My question is this. If we (or any site) charge for content, and a person bypasses that fee (as we know some do), isn’t that theft?
It is a funny thing. Years ago at another operation, we caught a guy stealing papers. He’d put his 50 cents in the machine and take 20 or so papers at a time, then sell them. He didn’t consider it theft, but in my view, he was stealing $9.50 from us every time he took 20 papers for the price of one.
It is no different online. If a person figures out how to bypass our payment system, and reads the paper for free – deliberately not paying for it – then that person is stealing $7/month from us, at least in my view.
And I’ll be honest, I don’t buy the argument that the content isn’t worth anything.
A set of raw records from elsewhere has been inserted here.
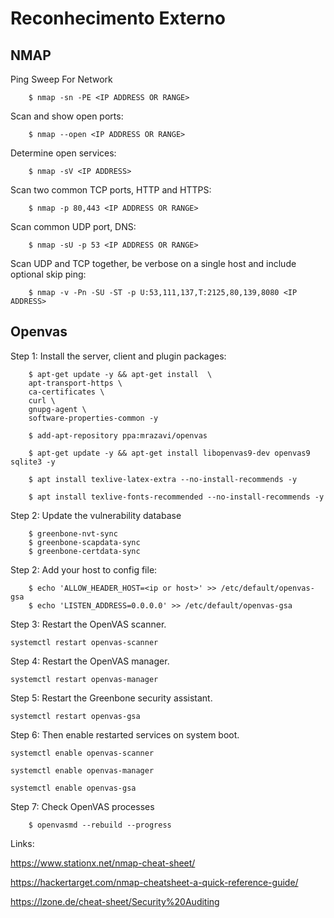 # Reconhecimento Externo

## NMAP
Ping Sweep For Network
```
    $ nmap -sn -PE <IP ADDRESS OR RANGE>
```

Scan and show open ports: 
```
    $ nmap --open <IP ADDRESS OR RANGE> 
```

Determine open services: 
```
    $ nmap -sV <IP ADDRESS>
```

 Scan two common TCP ports, HTTP and HTTPS: 
```
    $ nmap -p 80,443 <IP ADDRESS OR RANGE> 
```

Scan common UDP port, DNS: 
```
    $ nmap -sU -p 53 <IP ADDRESS OR RANGE> 
```

Scan UDP and TCP together, be verbose on a single host and include optional skip ping: 
```
    $ nmap -v -Pn -SU -ST -p U:53,111,137,T:2125,80,139,8080 <IP ADDRESS>
```


## Openvas

Step 1: Install the server, client and plugin packages:

```
    $ apt-get update -y && apt-get install  \
    apt-transport-https \
    ca-certificates \
    curl \
    gnupg-agent \
    software-properties-common -y

    $ add-apt-repository ppa:mrazavi/openvas

    $ apt-get update -y && apt-get install libopenvas9-dev openvas9 sqlite3 -y

    $ apt install texlive-latex-extra --no-install-recommends -y    

    $ apt install texlive-fonts-recommended --no-install-recommends -y

```

Step 2: Update the vulnerability database 
```
    $ greenbone-nvt-sync
    $ greenbone-scapdata-sync
    $ greenbone-certdata-sync
```

Step 2: Add your host to config file: 
```
    $ echo 'ALLOW_HEADER_HOST=<ip or host>' >> /etc/default/openvas-gsa 
    $ echo 'LISTEN_ADDRESS=0.0.0.0' >> /etc/default/openvas-gsa 
```

Step 3: Restart the OpenVAS scanner.
```
systemctl restart openvas-scanner
```

Step 4: Restart the OpenVAS manager.
```
systemctl restart openvas-manager
```

Step 5: Restart the Greenbone security assistant.

```
systemctl restart openvas-gsa
```

Step 6: Then enable restarted services on system boot.

```
systemctl enable openvas-scanner

systemctl enable openvas-manager

systemctl enable openvas-gsa
```

Step 7: Check OpenVAS processes
```
    $ openvasmd --rebuild --progress
```




Links:


https://www.stationx.net/nmap-cheat-sheet/

https://hackertarget.com/nmap-cheatsheet-a-quick-reference-guide/

https://lzone.de/cheat-sheet/Security%20Auditing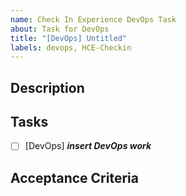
 ```yaml
---
name: Check In Experience DevOps Task
about: Task for DevOps
title: "[DevOps] Untitled"
labels: devops, HCE-Checkin
---
```


## Description

## Tasks
- [ ] [DevOps] **_insert DevOps work_**

## Acceptance Criteria
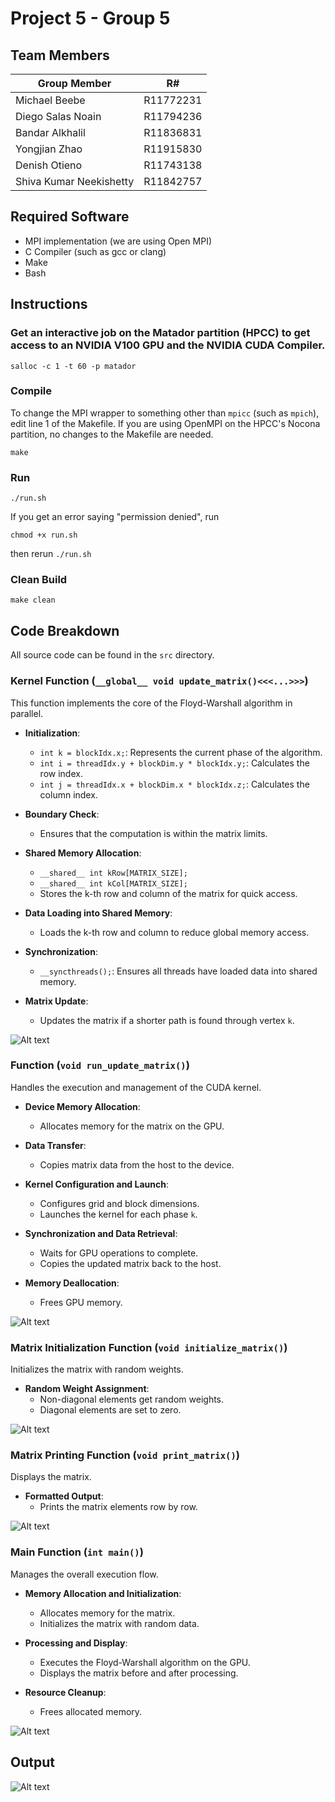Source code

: # Project 5 - Group 5
## Team Members
| Group Member              |    R#     |
|---------------------------|-----------|
| Michael Beebe             | R11772231 |
| Diego Salas Noain         | R11794236 |
| Bandar Alkhalil           | R11836831 |
| Yongjian Zhao             | R11915830 |
| Denish Otieno             | R11743138 |
| Shiva Kumar Neekishetty   | R11842757 |

## Required Software
- MPI implementation (we are using Open MPI)
- C Compiler (such as gcc or clang)
- Make
- Bash

## Instructions
### Get an interactive job on the Matador partition (HPCC) to get access to an NVIDIA V100 GPU and the NVIDIA CUDA Compiler.
```
salloc -c 1 -t 60 -p matador
```

### Compile
To change the MPI wrapper to something other than `mpicc` (such as `mpich`), edit line 1 of the Makefile. If you are using OpenMPI on the HPCC's Nocona partition, no changes to the Makefile are needed.
```
make
```

### Run
```
./run.sh
```

If you get an error saying "permission denied", run
```
chmod +x run.sh
```
then rerun `./run.sh`

### Clean Build
```
make clean
```

## Code Breakdown

All source code can be found in the `src` directory.

### Kernel Function (`__global__ void update_matrix()<<<...>>>`)
This function implements the core of the Floyd-Warshall algorithm in parallel.

- **Initialization**: 
  - `int k = blockIdx.x;`: Represents the current phase of the algorithm.
  - `int i = threadIdx.y + blockDim.y * blockIdx.y;`: Calculates the row index.
  - `int j = threadIdx.x + blockDim.x * blockIdx.z;`: Calculates the column index.

- **Boundary Check**: 
  - Ensures that the computation is within the matrix limits.

- **Shared Memory Allocation**:
  - `__shared__ int kRow[MATRIX_SIZE];`
  - `__shared__ int kCol[MATRIX_SIZE];`
  - Stores the k-th row and column of the matrix for quick access.

- **Data Loading into Shared Memory**:
  - Loads the k-th row and column to reduce global memory access.

- **Synchronization**: 
  - `__syncthreads();`: Ensures all threads have loaded data into shared memory.

- **Matrix Update**:
  - Updates the matrix if a shorter path is found through vertex `k`.

![Alt text](assets/image-1.png)

### Function (`void run_update_matrix()`)
Handles the execution and management of the CUDA kernel.

- **Device Memory Allocation**: 
  - Allocates memory for the matrix on the GPU.

- **Data Transfer**: 
  - Copies matrix data from the host to the device.

- **Kernel Configuration and Launch**:
  - Configures grid and block dimensions.
  - Launches the kernel for each phase `k`.

- **Synchronization and Data Retrieval**:
  - Waits for GPU operations to complete.
  - Copies the updated matrix back to the host.

- **Memory Deallocation**: 
  - Frees GPU memory.

![Alt text](assets/image-2.png)

### Matrix Initialization Function (`void initialize_matrix()`)
Initializes the matrix with random weights.

- **Random Weight Assignment**: 
  - Non-diagonal elements get random weights.
  - Diagonal elements are set to zero.

![Alt text](assets/image-3.png)

### Matrix Printing Function (`void print_matrix()`)
Displays the matrix.

- **Formatted Output**: 
  - Prints the matrix elements row by row.

![Alt text](assets/image-4.png)

### Main Function (`int main()`)
Manages the overall execution flow.

- **Memory Allocation and Initialization**: 
  - Allocates memory for the matrix.
  - Initializes the matrix with random data.

- **Processing and Display**:
  - Executes the Floyd-Warshall algorithm on the GPU.
  - Displays the matrix before and after processing.

- **Resource Cleanup**: 
  - Frees allocated memory.

![Alt text](assets/image-5.png)

## Output
![Alt text](assets/image.png)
If it wasn’t, people wouldn’t even try to read it, but those who say it is worthless are usually the ones trying hardest to bypass the content.
It is sort of like saying you want to eat a Big Mac for free because you don’t like them.
Paying for our content is important for two reasons:
- I do feel it has value and have placed a price on it.
- All revenue sources are important, and not paying for it risks the jobs of the more than 35 full-time employees at the DNJ.
Whether it is the DNJ or another paper, keep in mind, if you bypass their required payment for access, you essentially are stealing from them.